The postal service made a $7 million profit in the six months to December 31 up from $6 million in the same prior period.
It should have been much better after its share of earnings from Kiwi Group Holdings - Kiwibank's parent - rose from $19m to $28m after the bank's profits bounced back.
But an NZ Post statement said the net profit after tax figure has been impacted by a $15m warranty settlement payment made to the Accident Compensation Corporation and NZSF Tui Investments Limited relating to their purchase of 47 per cent of KGH from NZ Post in 2016.
NZ Post sold a 25 per cent stake in Kiwibank to the New Zealand Super Fund, and a further 20 per cent to ACC, both of which are also government-owned.
The deal valued Kiwibank at $1.1 billion, with NZ Post getting $495m in the sale.
But the bank then made a $101m write-down on its failed CoreMod IT project and had to have $247m in cash injected into it by the new shareholders.
An NZ Post spokeswoman said the settlement related to the CoreMod IT project.
Revenue at NZ Post rose $19m to $471m for the half but its expenses also increased by $2m to $454m.
Chief executive David Walsh said it was seeing a positive shift in its result while also holding costs steady.
"The six-month performance is encouraging but there is still a lot of work to do as we continue to change to meet customer and consumer demand and create a viable future-focused business."
While the company delivered a record number of parcels over the last six months its letter business declined by 30 million to 200 million compared to the same prior half.
"While we are committed to providing a sustainable mail service to New Zealand, it's the parcels business that is generating this growth, and there's more work to come.
"We will continue to develop NZ Post's network of the future so that it will meet parcel and ecommerce growth.
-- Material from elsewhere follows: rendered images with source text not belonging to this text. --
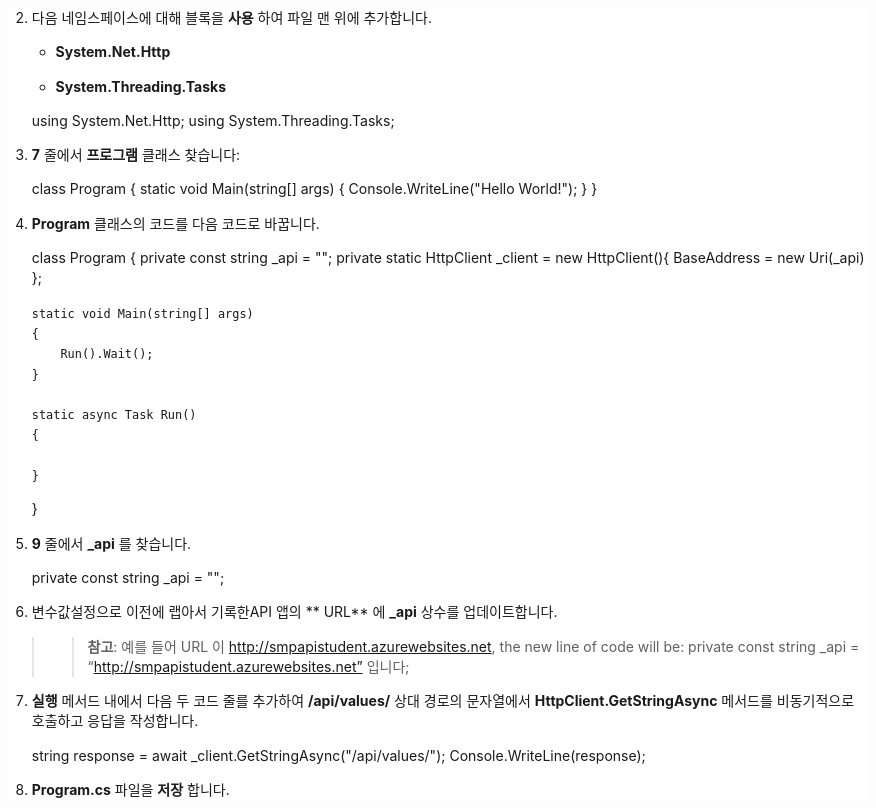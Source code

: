 2.  다음 네임스페이스에 대해 블록을 **사용** 하여 파일 맨 위에 추가합니다.
    
      - **System.Net.Http**
    
      - **System.Threading.Tasks**



    using System.Net.Http;
    using System.Threading.Tasks;

3.  **7** 줄에서 **프로그램** 클래스 찾습니다:



    class Program
    {
        static void Main(string[] args)
        {
            Console.WriteLine("Hello World!");
        }
    }

4.  **Program** 클래스의 코드를 다음 코드로 바꿉니다.



    class Program
    {
        private const string _api = "";
        private static HttpClient _client = new HttpClient(){ BaseAddress = new Uri(_api) };
    
        static void Main(string[] args)
        {
            Run().Wait();
        }
    
        static async Task Run()
        {
    
        }
    }

5.  **9** 줄에서 **\_api** 를 찾습니다.



    private const string _api = "";

6.  변수값설정으로 이전에 랩아서 기록한API 앱의 ** URL** 에 **\_api** 상수를 업데이트합니다.

> > **참고**: 예를 들어 URL 이 http://smpapistudent.azurewebsites.net, the new line of code will be: private const string \_api = “http://smpapistudent.azurewebsites.net” 입니다; 

7.  **실행** 메서드 내에서 다음 두 코드 줄를 추가하여 **/api/values/** 상대 경로의 문자열에서 **HttpClient.GetStringAsync** 메서드를 비동기적으로 호출하고 응답을 작성합니다.



    string response = await _client.GetStringAsync("/api/values/");
    Console.WriteLine(response);

8.  **Program.cs** 파일을 **저장** 합니다.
We will keep pursuing opportunities to grow and will be vigilant about keeping costs down."
NZ Post is in the process of splitting its operations from Kiwibank as the two businesses head off in separate directions.
It is moving to a model where it partners with local businesses to sell its services while Kiwibank has been setting up stand-alone branches and closing other branches as more people use online banking.
The changes have sparked fears among rural communities that they will be left without banking or postal services.